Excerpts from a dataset
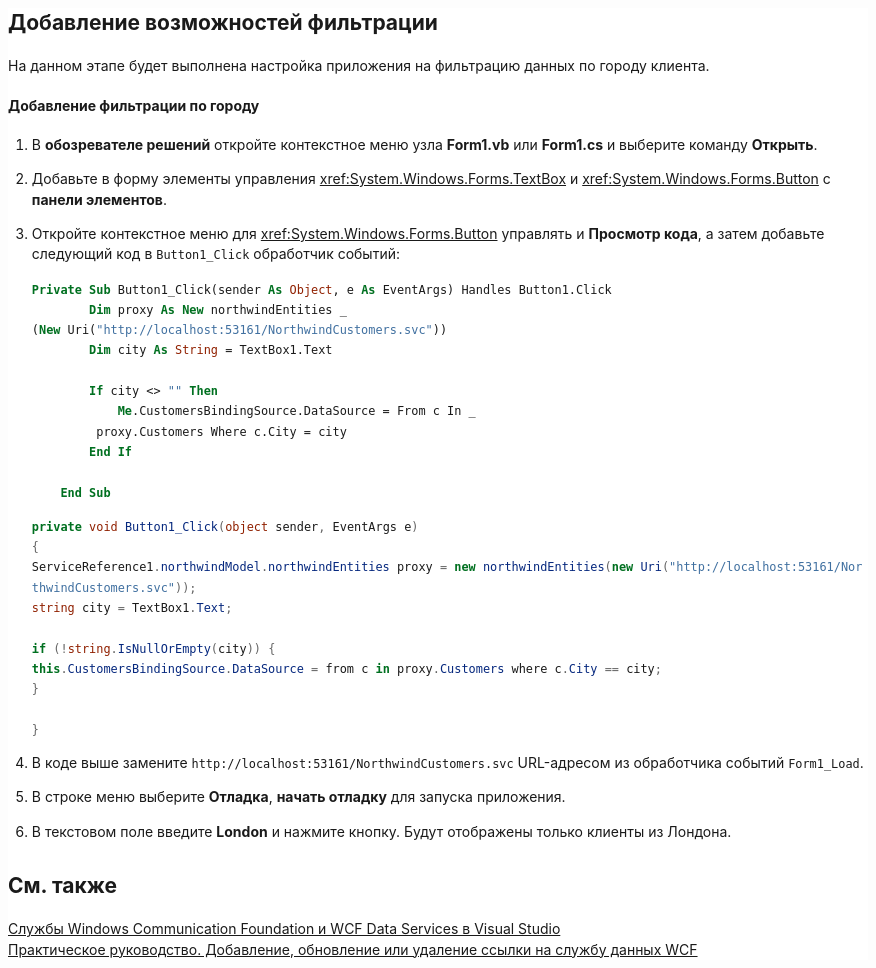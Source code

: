 ## <a name="adding-filtering-capabilities"></a>Добавление возможностей фильтрации  
 На данном этапе будет выполнена настройка приложения на фильтрацию данных по городу клиента.  
  
#### <a name="to-add-filtering-by-city"></a>Добавление фильтрации по городу  
  
1. В **обозревателе решений** откройте контекстное меню узла **Form1.vb** или **Form1.cs** и выберите команду **Открыть**.  
  
2. Добавьте в форму элементы управления <xref:System.Windows.Forms.TextBox> и <xref:System.Windows.Forms.Button> с **панели элементов**.  
  
3. Откройте контекстное меню для <xref:System.Windows.Forms.Button> управлять и **Просмотр кода**, а затем добавьте следующий код в `Button1_Click` обработчик событий:  
  
    ```vb  
    Private Sub Button1_Click(sender As Object, e As EventArgs) Handles Button1.Click  
            Dim proxy As New northwindEntities _  
    (New Uri("http://localhost:53161/NorthwindCustomers.svc"))  
            Dim city As String = TextBox1.Text  
  
            If city <> "" Then  
                Me.CustomersBindingSource.DataSource = From c In _  
             proxy.Customers Where c.City = city  
            End If  
  
        End Sub  
    ```  
  
    ```csharp  
    private void Button1_Click(object sender, EventArgs e)  
    {  
    ServiceReference1.northwindModel.northwindEntities proxy = new northwindEntities(new Uri("http://localhost:53161/NorthwindCustomers.svc"));  
    string city = TextBox1.Text;  
  
    if (!string.IsNullOrEmpty(city)) {  
    this.CustomersBindingSource.DataSource = from c in proxy.Customers where c.City == city;  
    }  
  
    }  
    ```  
  
4. В коде выше замените `http://localhost:53161/NorthwindCustomers.svc` URL-адресом из обработчика событий `Form1_Load`.  
  
5. В строке меню выберите **Отладка**, **начать отладку** для запуска приложения.  
  
6. В текстовом поле введите **London** и нажмите кнопку. Будут отображены только клиенты из Лондона.  
  
## <a name="see-also"></a>См. также  
 [Службы Windows Communication Foundation и WCF Data Services в Visual Studio](../data-tools/windows-communication-foundation-services-and-wcf-data-services-in-visual-studio.md)   
 [Практическое руководство. Добавление, обновление или удаление ссылки на службу данных WCF](../data-tools/how-to-add-update-or-remove-a-wcf-data-service-reference.md)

[ASSIGNMENT] Look above for the line holding "5. В строке" and the line holding "[Службы Windows Communication". Retype both, and every line between them, word for word and nothing else.

[FINAL ANSWER]
5. В строке меню выберите **Отладка**, **начать отладку** для запуска приложения.  
  
6. В текстовом поле введите **London** и нажмите кнопку. Будут отображены только клиенты из Лондона.  
  
## <a name="see-also"></a>См. также  
 [Службы Windows Communication Foundation и WCF Data Services в Visual Studio](../data-tools/windows-communication-foundation-services-and-wcf-data-services-in-visual-studio.md)   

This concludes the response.